Mrs. Dalloway said she would buy the flowers herself.
Mrs. Dalloway turns out to be a good choice of a book to read during a pandemic.

Mrs. Dalloway, as is noted on page 2 of the book, has been ill (“…she was over fifty, and grown very white since her illness.”) She has had “the influenza,” and it has affected her heart. The book takes place in 1923, so it is likely that Mrs. Dalloway became ill during, and survived, the flu pandemic of 1918.
In a recent article in The New Yorker, Evan Kindley writes about how the famous first line of the book – “Mrs. Dalloway said she would buy the flowers herself.” – is being repurposed in social media for our current situation, as in “Mrs. Dalloway said she would make the mask herself,” or “Mrs. Dalloway said she would order from @Instacart herself.” (Read more HERE.)
Pandemic references or not, Mrs. Dalloway is always a good choice of a book to read, for it never ceases to yield new insights, and Woolf’s prose never fails to astound (and often confound) with its brilliance.
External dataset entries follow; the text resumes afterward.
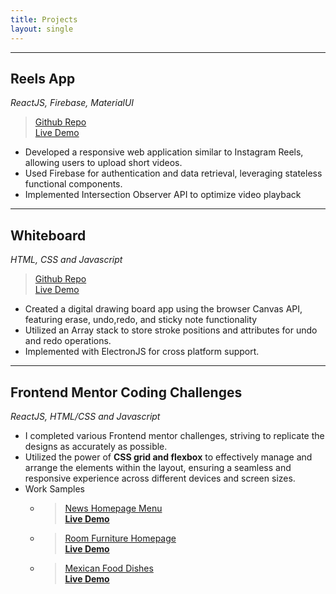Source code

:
 ```yaml
--- 
title: Projects
layout: single
---
```


---
## Reels App
_ReactJS, Firebase, MaterialUI_
> [Github Repo](https://github.com/shnitish/reels-app)  
[Live Demo](https://reels.shnitish.me/login)
- Developed a responsive web application similar to Instagram Reels, allowing users to upload short videos.
- Used Firebase for authentication and data retrieval, leveraging stateless functional components.
- Implemented Intersection Observer API to optimize video playback
---

## Whiteboard
_HTML, CSS and Javascript_
> [Github Repo](https://github.com/shnitish/js-projects/tree/main/Whiteboard)  
[Live Demo](https://whiteboardapp.netlify.app/)
- Created a digital drawing board app using the browser Canvas API, featuring erase, undo,redo, and sticky note
functionality
- Utilized an Array stack to store stroke positions and attributes for undo and redo operations.
- Implemented with ElectronJS for cross platform support.
---

## Frontend Mentor Coding Challenges
_ReactJS, HTML/CSS and Javascript_
- I completed various Frontend mentor challenges, striving to replicate the designs as accurately as possible.
- Utilized the power of **CSS grid and flexbox** to effectively manage and arrange the elements within the layout, ensuring a seamless and responsive experience across different devices and screen sizes.
- Work Samples
  - > [News Homepage Menu](https://github.com/shnitish/frontend-mentor-challenges/tree/main/news-homepage-main)  
  **[Live Demo](https://fem-news-component.netlify.app/)**
  - > [Room Furniture Homepage](https://github.com/shnitish/frontend-mentor-challenges/tree/main/room-homepage)  
  **[Live Demo](https://fem-roompage.netlify.app/)**
  - > [Mexican Food Dishes](https://github.com/shnitish/frontend-mentor-challenges/tree/main/mexican-traditional-dishes)  
  **[Live Demo](https://origo-assignment.netlify.app/)**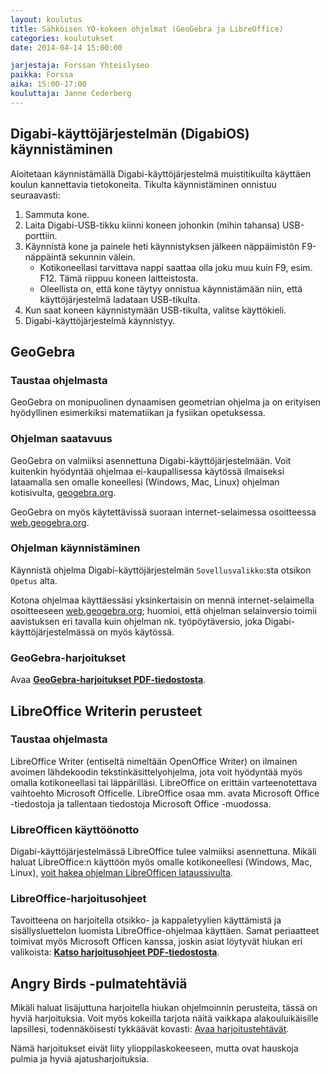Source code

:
 ```yaml
---
layout: koulutus
title: Sähköisen YO-kokeen ohjelmat (GeoGebra ja LibreOffice)
categories: koulutukset
date: 2014-04-14 15:00:00

jarjestaja: Forssan Yhteislyseo
paikka: Forssa
aika: 15:00-17:00
kouluttaja: Janne Cederberg
---
```


## Digabi-käyttöjärjestelmän (DigabiOS) käynnistäminen

Aloitetaan käynnistämällä Digabi-käyttöjärjestelmä muistitikuilta käyttäen koulun kannettavia tietokoneita. Tikulta käynnistäminen onnistuu seuraavasti:

1. Sammuta kone.
2. Laita Digabi-USB-tikku kiinni koneen johonkin (mihin tahansa) USB-porttiin.
3. Käynnistä kone ja painele heti käynnistyksen jälkeen näppäimistön F9-näppäintä sekunnin välein.
    - Kotikoneellasi tarvittava nappi saattaa olla joku muu kuin F9, esim. F12. Tämä riippuu koneen laitteistosta.
    - Oleellista on, että kone täytyy onnistua käynnistämään niin, että käyttöjärjestelmä ladataan USB-tikulta.
4. Kun saat koneen käynnistymään USB-tikulta, valitse käyttökieli.
5. Digabi-käyttöjärjestelmä käynnistyy.


## GeoGebra

### Taustaa ohjelmasta

GeoGebra on monipuolinen dynaamisen geometrian ohjelma ja on erityisen hyödyllinen esimerkiksi matematiikan ja fysiikan opetuksessa.

### Ohjelman saatavuus

GeoGebra on valmiiksi asennettuna Digabi-käyttöjärjestelmään. Voit kuitenkin hyödyntää ohjelmaa ei-kaupallisessa käytössä ilmaiseksi lataamalla sen omalle koneellesi (Windows, Mac, Linux) ohjelman kotisivulta, [geogebra.org](http://www.geogebra.org).

GeoGebra on myös käytettävissä suoraan internet-selaimessa osoitteessa [web.geogebra.org](http://web.geogebra.org).

### Ohjelman käynnistäminen

Käynnistä ohjelma Digabi-käyttöjärjestelmän `Sovellusvalikko`:sta otsikon `Opetus` alta.

Kotona ohjelmaa käyttäessäsi yksinkertaisin on mennä internet-selaimella osoitteeseen [web.geogebra.org](http://web.geogebra.org); huomioi, että ohjelman selainversio toimii aavistuksen eri tavalla kuin ohjelman nk. työpöytäversio, joka Digabi-käyttöjärjestelmässä on myös käytössä.

### GeoGebra-harjoitukset

Avaa **[GeoGebra-harjoitukset PDF-tiedostosta](/tiedostot/koulutukset/GeoGebra-ohjeet_2014-04-14.pdf)**.


## LibreOffice Writerin perusteet

### Taustaa ohjelmasta

LibreOffice Writer (entiseltä nimeltään OpenOffice Writer) on ilmainen avoimen lähdekoodin tekstinkäsittelyohjelma, jota voit hyödyntää myös omalla kotikoneellasi tai läppärilläsi. LibreOffice on erittäin varteenotettava vaihtoehto Microsoft Officelle. LibreOffice osaa mm. avata Microsoft Office -tiedostoja ja tallentaan tiedostoja Microsoft Office -muodossa.

### LibreOfficen käyttöönotto

Digabi-käyttöjärjestelmässä LibreOffice tulee valmiiksi asennettuna. Mikäli haluat LibreOffice:n käyttöön myös omalle kotikoneellesi (Windows, Mac, Linux), [voit hakea ohjelman LibreOfficen lataussivulta](http://www.libreoffice.org/download/libreoffice-stable/).

### LibreOffice-harjoitusohjeet

Tavoitteena on harjoitella otsikko- ja kappaletyylien käyttämistä ja sisällysluettelon luomista LibreOffice-ohjelmaa käyttäen. Samat periaatteet toimivat myös Microsoft Officen kanssa, joskin asiat löytyvät hiukan eri valikoista: **[Katso harjoitusohjeet PDF-tiedostosta](/tiedostot/koulutukset/LibreOfficeWriter-ohjeet_2014-04-14.pdf)**.


## Angry Birds -pulmatehtäviä

Mikäli haluat lisäjuttuna harjoitella hiukan ohjelmoinnin perusteita, tässä on hyviä harjoituksia. Voit myös kokeilla tarjota näitä vaikkapa alakouluikäisille lapsillesi, todennäköisesti tykkäävät kovasti: [Avaa harjoitustehtävät](http://learn.code.org/hoc/1).

Nämä harjoitukset eivät liity ylioppilaskokeeseen, mutta ovat hauskoja pulmia ja hyviä ajatusharjoituksia.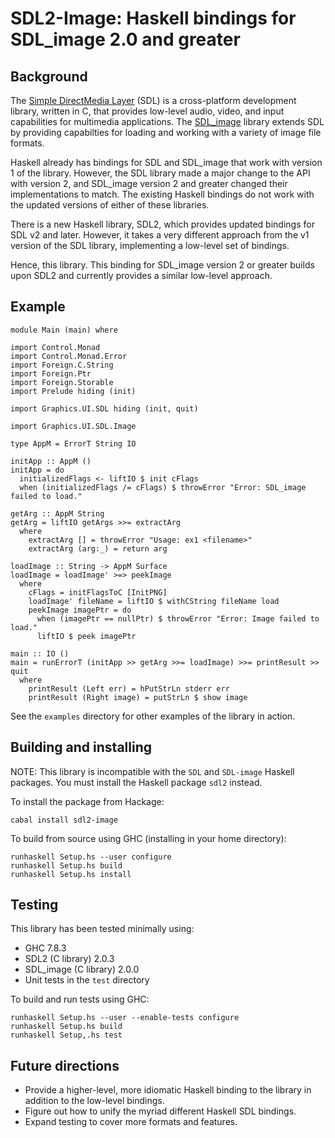 # SDL2-Image: Haskell bindings for SDL_image 2.0 and greater

## Background

The [Simple DirectMedia Layer](//www.libsdl.org) (SDL) is a cross-platform development library,
written in C, that provides low-level audio, video, and input capabilities for multimedia
applications. The [SDL_image](//www.libsdl.org/projects/SDL_image) library extends SDL by providing
capabilties for loading and working with a variety of image file formats.

Haskell already has bindings for SDL and SDL_image that work with version 1 of the library. However,
the SDL library made a major change to the API with version 2, and SDL_image version 2 and greater
changed their implementations to match. The existing Haskell bindings do not work with the updated
versions of either of these libraries.

There is a new Haskell library, SDL2, which provides updated bindings for SDL v2 and later. However,
it takes a very different approach from the v1 version of the SDL library, implementing a low-level
set of bindings.

Hence, this library. This binding for SDL_image version 2 or greater builds upon SDL2 and currently
provides a similar low-level approach.

## Example

```
module Main (main) where

import Control.Monad
import Control.Monad.Error
import Foreign.C.String
import Foreign.Ptr
import Foreign.Storable
import Prelude hiding (init)

import Graphics.UI.SDL hiding (init, quit)

import Graphics.UI.SDL.Image

type AppM = ErrorT String IO

initApp :: AppM ()
initApp = do
  initializedFlags <- liftIO $ init cFlags
  when (initializedFlags /= cFlags) $ throwError "Error: SDL_image failed to load."

getArg :: AppM String
getArg = liftIO getArgs >>= extractArg
  where
    extractArg [] = throwError "Usage: ex1 <filename>"
    extractArg (arg:_) = return arg

loadImage :: String -> AppM Surface
loadImage = loadImage' >=> peekImage
  where
    cFlags = initFlagsToC [InitPNG]
    loadImage' fileName = liftIO $ withCString fileName load
    peekImage imagePtr = do
      when (imagePtr == nullPtr) $ throwError "Error: Image failed to load."
      liftIO $ peek imagePtr

main :: IO ()
main = runErrorT (initApp >> getArg >>= loadImage) >>= printResult >> quit
  where
    printResult (Left err) = hPutStrLn stderr err
    printResult (Right image) = putStrLn $ show image
```

See the `examples` directory for other examples of the library in action.

## Building and installing

NOTE: This library is incompatible with the `SDL` and `SDL-image` Haskell packages. You must install
the Haskell package `sdl2` instead.

To install the package from Hackage:

```
cabal install sdl2-image
```

To build from source using GHC (installing in your home directory):

```
runhaskell Setup.hs --user configure
runhaskell Setup.hs build
runhaskell Setup.hs install
```

## Testing

This library has been tested minimally using:

   * GHC 7.8.3
   * SDL2 (C library) 2.0.3
   * SDL_image (C library) 2.0.0
   * Unit tests in the `test` directory

To build and run tests using GHC:

```
runhaskell Setup.hs --user --enable-tests configure
runhaskell Setup.hs build
runhaskell Setup,.hs test
```

## Future directions

   * Provide a higher-level, more idiomatic Haskell binding to the library in addition to the
     low-level bindings.
   * Figure out how to unify the myriad different Haskell SDL bindings.
   * Expand testing to cover more formats and features.
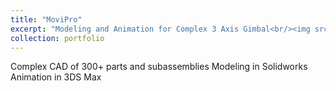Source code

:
 ```yaml
---
title: "MoviPro"
excerpt: "Modeling and Animation for Complex 3 Axis Gimbal<br/><img src='/images/500x300.png'>"
collection: portfolio
---
```


Complex CAD of 300+ parts and subassemblies
Modeling in Solidworks
Animation in 3DS Max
In Mrs. Dalloway, Virginia Woolf gives us so much: her brilliant stream of consciousness writing, a portrait of post-war London in the midst of modernization, and the story of a 52-year-old woman trying to discern meaning in her life, while twinning this with the story of Septimus Warren Smith, a “shell-shocked” WWI veteran on the verge of madness. Clarissa Dalloway has begun the day by purchasing flowers for the fancy party she is hosting that evening, and throughout the course of the one day during which the book takes place, the chain of actions set off by this sunny June day weave their way through London’s streets and in and out of the consciousness of so may of the city’s denizens.

I had scheduled a virtual class about the book as part of my Women’s Words series because: how can you teach a program on important writing by women without Woolf? I also scheduled the class as a challenge to myself: can I teach Woolf? Am I, as a teacher, ready to take this on?
I think my students will tell you that that I ably guided them through a thoughtful and careful examination of the book. As one of them said the next day: “I think we did justice to Clarissa.” But, knowing Woolf as much and also as little as I do, I’m guessing we missed more than we found. Which means that Mrs. Dalloway will be ripe and ready for my next reading, whenever that may happen to be.